Two cheers for limited democracy in New Jersey

When I voted last week in Princeton, New Jersey, here were the choices I faced, all on one “page”:

I had to vote in 7 contests, total: for Senator, Congress(wo)man, County board, County board unexpired term, City council, Statewide referendum, School board.  Put another way, I had to select 13 choices out of 27 options (not counting write-in options).  The ballot is so short because: New Jersey elects its governor and legislature in odd-numbered years, does not have initiative-and-referendum by petition, does not elect judges.

In contrast, a voter in Los Angeles was given a 76-page packet, in which the 9-page ballot contained optical-scan bubbles to fill in.  The voter had to select 55 choices out of 229 options.

The founders of our democracy designed a Constitution in which (at the Federal level) voters elect representatives and executives who pass legislation, nominate and confirm judges, and so on.  That is, we have limited democracy, in the sense that it is representative.  But some States, especially California, ask voters to decide legislative questions (“propositions”) and elect judges.  Political scientists and informed citizens debate whether that’s a good idea.

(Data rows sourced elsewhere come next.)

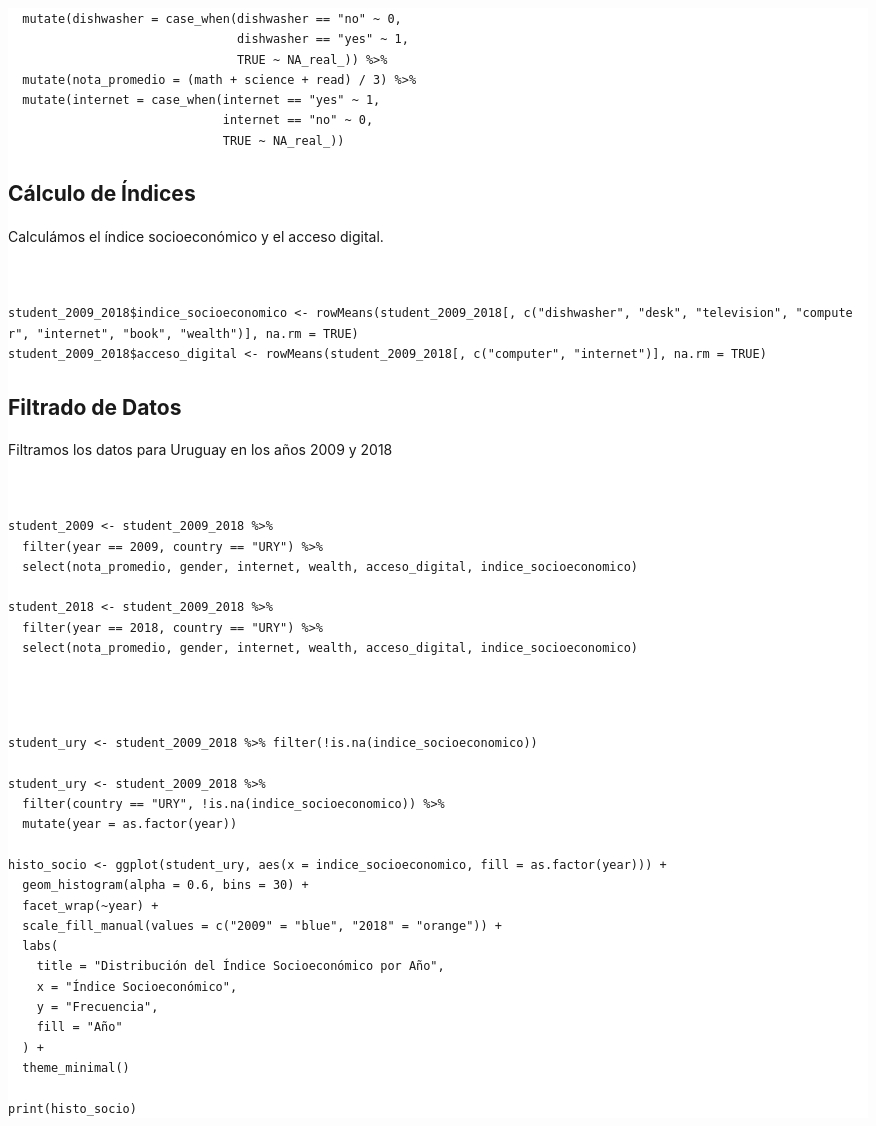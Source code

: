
 ```{r warning = FALSE, message=FALSE, echo = TRUE}
  mutate(dishwasher = case_when(dishwasher == "no" ~ 0,
                                dishwasher == "yes" ~ 1,
                                TRUE ~ NA_real_)) %>%
  mutate(nota_promedio = (math + science + read) / 3) %>% 
  mutate(internet = case_when(internet == "yes" ~ 1,
                              internet == "no" ~ 0,
                              TRUE ~ NA_real_))
```

## Cálculo de Índices

Calculámos el índice socioeconómico y el acceso digital.

```{r warning = FALSE, message=FALSE, echo = TRUE}


student_2009_2018$indice_socioeconomico <- rowMeans(student_2009_2018[, c("dishwasher", "desk", "television", "computer", "internet", "book", "wealth")], na.rm = TRUE)
student_2009_2018$acceso_digital <- rowMeans(student_2009_2018[, c("computer", "internet")], na.rm = TRUE)

```

## Filtrado de Datos

Filtramos los datos para Uruguay en los años 2009 y 2018

```{r warning = FALSE, message=FALSE, echo = TRUE}


student_2009 <- student_2009_2018 %>% 
  filter(year == 2009, country == "URY") %>% 
  select(nota_promedio, gender, internet, wealth, acceso_digital, indice_socioeconomico)

student_2018 <- student_2009_2018 %>% 
  filter(year == 2018, country == "URY") %>% 
  select(nota_promedio, gender, internet, wealth, acceso_digital, indice_socioeconomico)

```

```{r warning = FALSE, message=FALSE, echo = TRUE}



student_ury <- student_2009_2018 %>% filter(!is.na(indice_socioeconomico))

student_ury <- student_2009_2018 %>% 
  filter(country == "URY", !is.na(indice_socioeconomico)) %>% 
  mutate(year = as.factor(year))

histo_socio <- ggplot(student_ury, aes(x = indice_socioeconomico, fill = as.factor(year))) +
  geom_histogram(alpha = 0.6, bins = 30) + 
  facet_wrap(~year) + 
  scale_fill_manual(values = c("2009" = "blue", "2018" = "orange")) + 
  labs(
    title = "Distribución del Índice Socioeconómico por Año",
    x = "Índice Socioeconómico",
    y = "Frecuencia",
    fill = "Año"
  ) +
  theme_minimal()

print(histo_socio)

```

Here I’ll consider a particular aspect of that constitutional difference:  Auditability of elections.  It is a clear scientific consensus, and it is becoming a consensus among the citizenry and the States, that we should vote with paper ballots that are recountable by human inspection, and we should have random audits by human inspection of (a random sample of) those paper ballots, just to make sure the voting machines are not malfunctioning or cheating.

Random audits take time, effort, and money–not an enormous cost, but not trivial either.  The cost and difficulty of risk-limiting audits surely increases as the number of contests on the ballot increases.  Auditing New Jersey’s 7 contests (more or less, in different towns) will not be very difficult.  Auditing Los Angeles’s 52 contests will be quite a chore.  Surely that’s one argument for keeping the ballot short.

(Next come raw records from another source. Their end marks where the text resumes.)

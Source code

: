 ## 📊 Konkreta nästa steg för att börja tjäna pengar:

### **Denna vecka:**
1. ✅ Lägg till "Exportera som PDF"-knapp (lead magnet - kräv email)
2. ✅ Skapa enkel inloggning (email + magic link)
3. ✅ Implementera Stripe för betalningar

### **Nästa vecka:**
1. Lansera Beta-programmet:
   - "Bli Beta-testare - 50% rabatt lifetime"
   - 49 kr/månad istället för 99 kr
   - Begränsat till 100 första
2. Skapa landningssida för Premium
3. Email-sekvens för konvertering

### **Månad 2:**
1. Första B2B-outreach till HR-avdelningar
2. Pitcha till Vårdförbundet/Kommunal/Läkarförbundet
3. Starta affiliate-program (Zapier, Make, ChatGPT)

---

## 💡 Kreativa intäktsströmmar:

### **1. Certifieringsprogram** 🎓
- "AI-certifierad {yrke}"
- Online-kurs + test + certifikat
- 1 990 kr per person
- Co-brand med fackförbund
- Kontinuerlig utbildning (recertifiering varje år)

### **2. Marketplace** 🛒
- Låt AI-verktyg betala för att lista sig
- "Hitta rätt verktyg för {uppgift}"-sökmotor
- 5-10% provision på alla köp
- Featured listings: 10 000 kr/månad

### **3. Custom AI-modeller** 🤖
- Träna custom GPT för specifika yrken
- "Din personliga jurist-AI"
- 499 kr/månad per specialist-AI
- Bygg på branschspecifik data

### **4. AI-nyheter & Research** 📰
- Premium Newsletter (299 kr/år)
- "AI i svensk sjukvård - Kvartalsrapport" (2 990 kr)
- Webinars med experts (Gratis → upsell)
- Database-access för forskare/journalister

In practice, risk-limiting audits of California elections are likely to be done in such a way that Federal, statewide, and countywide contests are checked to a specified risk limit (perhaps 5%), but on all ballots examined, all contests are audited.  That will audit many more contests to a risk limit that is not predetermined, and may or may not be small, but will at least be reported as a result of the audit.  In that manner, even LA’s long ballot can be audited.

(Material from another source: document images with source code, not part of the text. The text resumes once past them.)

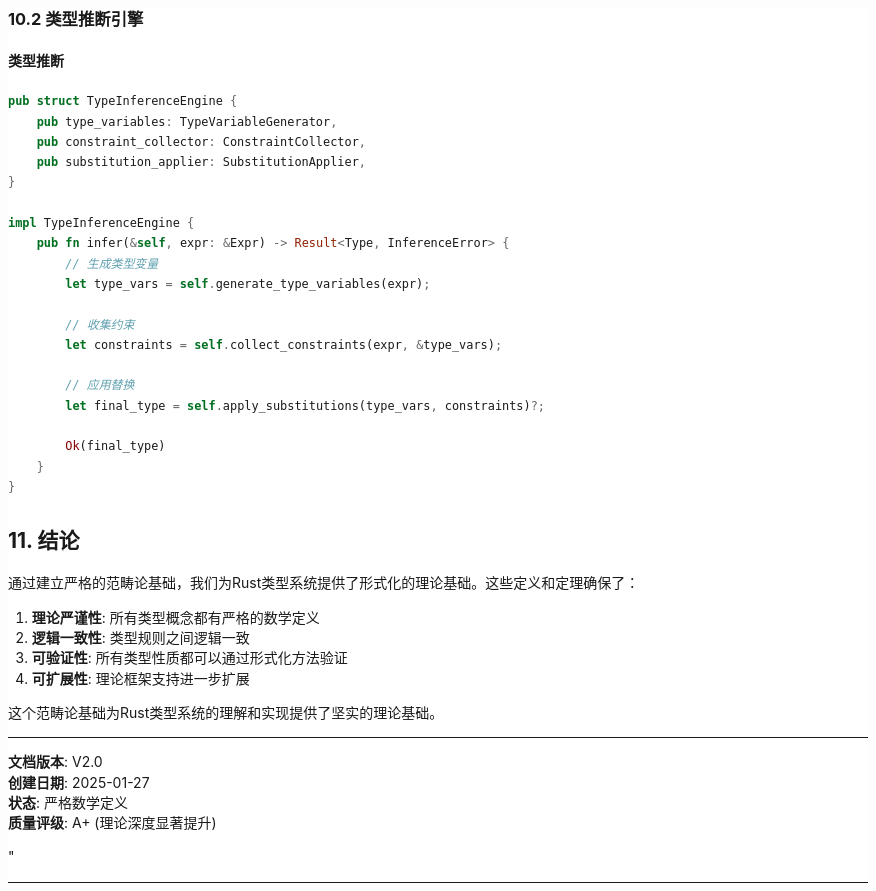 ### 10.2 类型推断引擎

#### 类型推断

```rust
pub struct TypeInferenceEngine {
    pub type_variables: TypeVariableGenerator,
    pub constraint_collector: ConstraintCollector,
    pub substitution_applier: SubstitutionApplier,
}

impl TypeInferenceEngine {
    pub fn infer(&self, expr: &Expr) -> Result<Type, InferenceError> {
        // 生成类型变量
        let type_vars = self.generate_type_variables(expr);
        
        // 收集约束
        let constraints = self.collect_constraints(expr, &type_vars);
        
        // 应用替换
        let final_type = self.apply_substitutions(type_vars, constraints)?;
        
        Ok(final_type)
    }
}
```

## 11. 结论

通过建立严格的范畴论基础，我们为Rust类型系统提供了形式化的理论基础。这些定义和定理确保了：

1. **理论严谨性**: 所有类型概念都有严格的数学定义
2. **逻辑一致性**: 类型规则之间逻辑一致
3. **可验证性**: 所有类型性质都可以通过形式化方法验证
4. **可扩展性**: 理论框架支持进一步扩展

这个范畴论基础为Rust类型系统的理解和实现提供了坚实的理论基础。

---

**文档版本**: V2.0  
**创建日期**: 2025-01-27  
**状态**: 严格数学定义  
**质量评级**: A+ (理论深度显著提升)

"

---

Why only “two cheers” for New Jersey?  Well, in New Jersey we have “limited democracy” in a different form as well:  we use paperless direct-recording electronic (DRE) voting machines.  The computers in those machine get to decide what to report about the buttons we pressed, and there are no paper ballots to recount.  We have delegated our representation to whomever was the last to install a computer program in those machines, whether legimitately or illegitimately.  Surely that’s not what the founders intended by “representative democracy.”